Richard Atkinson, Masyarakat Hukum
Kelompok sayap liberal lainnya ingin melihat Perdana Menteri berkomitmen untuk membangun jalur aman bagi pencari suaka untuk datang ke Inggris.
Menteri Imigrasi Robert Jenrick mengatakan dia mengharapkan “dukungan kuat” terhadap undang-undang tersebut dari anggota parlemen Partai Tory.
Dia mengatakan Sunak dan Menteri Dalam Negeri Suella Braverman menginginkan undang-undang yang paling kuat dan kuat sehingga kita dapat menghentikan kapal-kapal tersebut.
Dia berkata: “Saya sangat yakin bahwa kami mendapat dukungan kuat dari anggota parlemen Konservatif dan setelah kami berhasil mewujudkannya, kami akan menerapkannya sehingga kami dapat mengamankan perbatasan dan memberi masyarakat Inggris sistem suaka yang adil dan kuat yang mereka inginkan dan peroleh. “
Kompromi tersebut muncul setelah Sunak gagal menjamin bahwa ia dapat mencapai rencananya untuk menghentikan kapal-kapal tersebut pada pemilu berikutnya, dengan mengatakan bahwa hal itu “tidak akan terjadi dalam semalam”.

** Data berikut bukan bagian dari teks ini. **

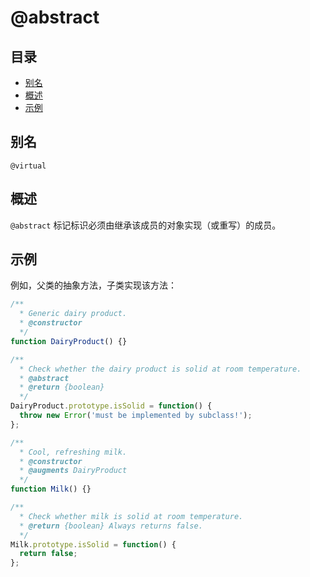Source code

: # @abstract

## 目录

- [别名](#别名)
- [概述](#概述)
- [示例](#示例)

## 别名

`@virtual`

## 概述

`@abstract` 标记标识必须由继承该成员的对象实现（或重写）的成员。

## 示例

例如，父类的抽象方法，子类实现该方法：

```javascript
/**
  * Generic dairy product.
  * @constructor
  */
function DairyProduct() {}

/**
  * Check whether the dairy product is solid at room temperature.
  * @abstract
  * @return {boolean}
  */
DairyProduct.prototype.isSolid = function() {
  throw new Error('must be implemented by subclass!');
};

/**
  * Cool, refreshing milk.
  * @constructor
  * @augments DairyProduct
  */
function Milk() {}

/**
  * Check whether milk is solid at room temperature.
  * @return {boolean} Always returns false.
  */
Milk.prototype.isSolid = function() {
  return false;
};
```
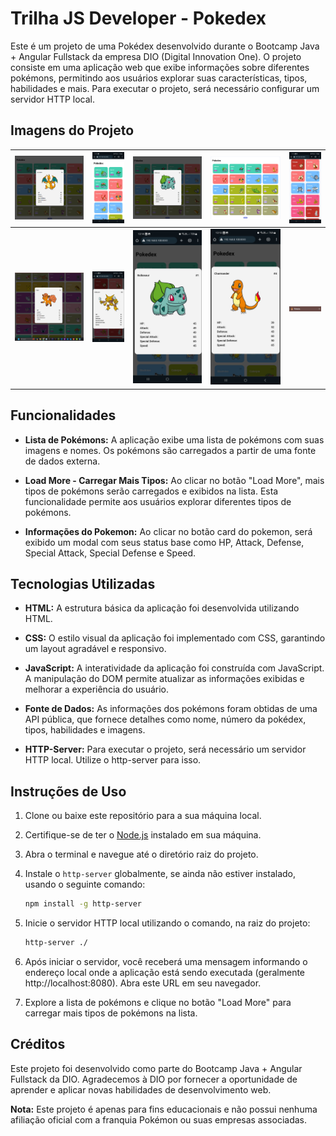 # Trilha JS Developer - Pokedex

Este é um projeto de uma Pokédex desenvolvido durante o Bootcamp Java + Angular Fullstack da empresa DIO (Digital Innovation One). O projeto consiste em uma aplicação web que exibe informações sobre diferentes pokémons, permitindo aos usuários explorar suas características, tipos, habilidades e mais. Para executar o projeto, será necessário configurar um servidor HTTP local.

## Imagens do Projeto

| ![Imagem 1](project-images/charizard.png) | ![Imagem 2](project-images/pokedex-1-mob.jpeg) | ![Imagem 3](project-images\pokedex-1-modal.png) | ![Imagem 4](project-images\pokedex-1.png) | ![Imagem 5](project-images\pokedex-2-mob.jpeg) |
|-------------------------------|-------------------------------|-------------------------------|-------------------------------|-------------------------------|
| ![Imagem 6](project-images\pokedex-2-modal.png) | ![Imagem 7](project-images\pokedex-3-modal.jpeg) | ![Imagem 8](project-images\pokedex-4-modal.jpeg) | ![Imagem 9](project-images\pokedex-5-modal.jpeg) | ![Imagem 10](project-images\pokedex-favicon.png) |

## Funcionalidades

- **Lista de Pokémons:** A aplicação exibe uma lista de pokémons com suas imagens e nomes. Os pokémons são carregados a partir de uma fonte de dados externa.

- **Load More - Carregar Mais Tipos:** Ao clicar no botão "Load More", mais tipos de pokémons serão carregados e exibidos na lista. Esta funcionalidade permite aos usuários explorar diferentes tipos de pokémons.

- **Informações do Pokemon:** Ao clicar no botão card do pokemon, será exibido um modal com seus status base como HP, Attack, Defense, Special Attack, Special Defense e Speed.

## Tecnologias Utilizadas

- **HTML:** A estrutura básica da aplicação foi desenvolvida utilizando HTML.

- **CSS:** O estilo visual da aplicação foi implementado com CSS, garantindo um layout agradável e responsivo.

- **JavaScript:** A interatividade da aplicação foi construída com JavaScript. A manipulação do DOM permite atualizar as informações exibidas e melhorar a experiência do usuário.

- **Fonte de Dados:** As informações dos pokémons foram obtidas de uma API pública, que fornece detalhes como nome, número da pokédex, tipos, habilidades e imagens.

- **HTTP-Server:** Para executar o projeto, será necessário um servidor HTTP local. Utilize o http-server para isso.

## Instruções de Uso

1. Clone ou baixe este repositório para a sua máquina local.

2. Certifique-se de ter o [Node.js](https://nodejs.org/) instalado em sua máquina.

3. Abra o terminal e navegue até o diretório raiz do projeto.

4. Instale o `http-server` globalmente, se ainda não estiver instalado, usando o seguinte comando:

   ```bash
   npm install -g http-server
   ```

5. Inicie o servidor HTTP local utilizando o comando, na raiz do projeto:

   ```bash
   http-server ./
   ```

6. Após iniciar o servidor, você receberá uma mensagem informando o endereço local onde a aplicação está sendo executada (geralmente http://localhost:8080). Abra este URL em seu navegador.

7. Explore a lista de pokémons e clique no botão "Load More" para carregar mais tipos de pokémons na lista.

## Créditos

Este projeto foi desenvolvido como parte do Bootcamp Java + Angular Fullstack da DIO. Agradecemos à DIO por fornecer a oportunidade de aprender e aplicar novas habilidades de desenvolvimento web.

**Nota:** Este projeto é apenas para fins educacionais e não possui nenhuma afiliação oficial com a franquia Pokémon ou suas empresas associadas.
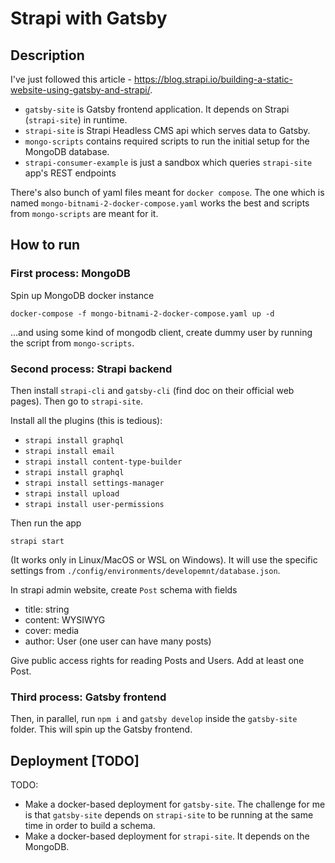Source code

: # Strapi with Gatsby

## Description

I've just followed this article - https://blog.strapi.io/building-a-static-website-using-gatsby-and-strapi/.

* `gatsby-site` is Gatsby frontend application. It depends on Strapi (`strapi-site`) in runtime.
* `strapi-site` is Strapi Headless CMS api which serves data to Gatsby.
* `mongo-scripts` contains required scripts to run the initial setup for the MongoDB database.
* `strapi-consumer-example` is just a sandbox which queries `strapi-site` app's REST endpoints

There's also bunch of yaml files meant for `docker compose`. The one which is named `mongo-bitnami-2-docker-compose.yaml` works the best and scripts from `mongo-scripts` are meant for it.

## How to run

### First process: MongoDB

Spin up MongoDB docker instance 
```
docker-compose -f mongo-bitnami-2-docker-compose.yaml up -d
```
...and using some kind of mongodb client, create dummy user by running the script from `mongo-scripts`.

### Second process: Strapi backend

Then install `strapi-cli` and `gatsby-cli` (find doc on their official web pages).
Then go to `strapi-site`.

Install all the plugins (this is tedious):
* `strapi install graphql`
* `strapi install email`
* `strapi install content-type-builder`
* `strapi install graphql`
* `strapi install settings-manager`
* `strapi install upload`
* `strapi install user-permissions`

Then run the app
```
strapi start
```
(It works only in Linux/MacOS or WSL on Windows).
It will use the specific settings from `./config/environments/developemnt/database.json`.

In strapi admin website, create `Post` schema with fields
* title: string
* content: WYSIWYG
* cover: media
* author: User (one user can have many posts)

Give public access rights for reading Posts and Users.
Add at least one Post.

### Third process: Gatsby frontend

Then, in parallel, run `npm i` and `gatsby develop` inside the `gatsby-site` folder. This will spin up the Gatsby frontend.

## Deployment [TODO]

TODO:
* Make a docker-based deployment for `gatsby-site`. The challenge for me is that `gatsby-site` depends on `strapi-site` to be running at the same time in order to build a schema.
* Make a docker-based deployment for `strapi-site`. It depends on the MongoDB.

Dia berjanji untuk “menghentikan perahu” sebagai salah satu dari lima prioritas utama kepemimpinannya.
Namun ketika ditanya dalam sebuah wawancara dengan Conservative Home apakah ia yakin bisa melakukan hal tersebut pada pemilu berikutnya, Perdana Menteri mengatakan: “Saya selalu mengatakan bahwa hal ini bukanlah sesuatu yang mudah; ini adalah masalah yang rumit karena tidak ada solusi tunggal dan sederhana yang dapat memperbaikinya.”
RUU Migrasi Ilegal Pemerintah bertujuan untuk mengubah undang-undang tersebut agar jelas bahwa orang yang tiba di Inggris secara ilegal tidak akan dapat tinggal di negara tersebut.
Mereka akan dikirim kembali ke negara asal mereka atau ke negara seperti Rwanda yang memiliki perjanjian dengan Inggris, meskipun tantangan hukum berarti tidak ada penerbangan yang membawa migran ke Kigali yang berangkat.
Lebih dari 5.000 migran telah tiba di Inggris tahun ini setelah melintasi Selat Inggris.
Data Kementerian Dalam Negeri yang diterbitkan pada hari Selasa mengonfirmasi bahwa jumlah sementara orang yang telah melakukan perjalanan sejauh ini pada tahun 2023 mencapai 5.049 orang.
Seorang juru bicara pemerintah mengatakan: “Perdana Menteri dan Menteri Dalam Negeri fokus pada mewujudkan lima prioritas untuk tahun 2023 – mengurangi separuh inflasi, meningkatkan perekonomian, mengurangi utang, memotong daftar tunggu dan menghentikan pengiriman kapal.
“Meskipun kami sudah jelas bahwa tidak ada solusi yang tepat, RUU Hentikan Kapal kami akan memastikan bahwa siapa pun yang datang secara ilegal akan ditahan dan segera dipindahkan, mengakhiri praktik tidak adil yang melibatkan orang-orang yang melewatkan antrian.”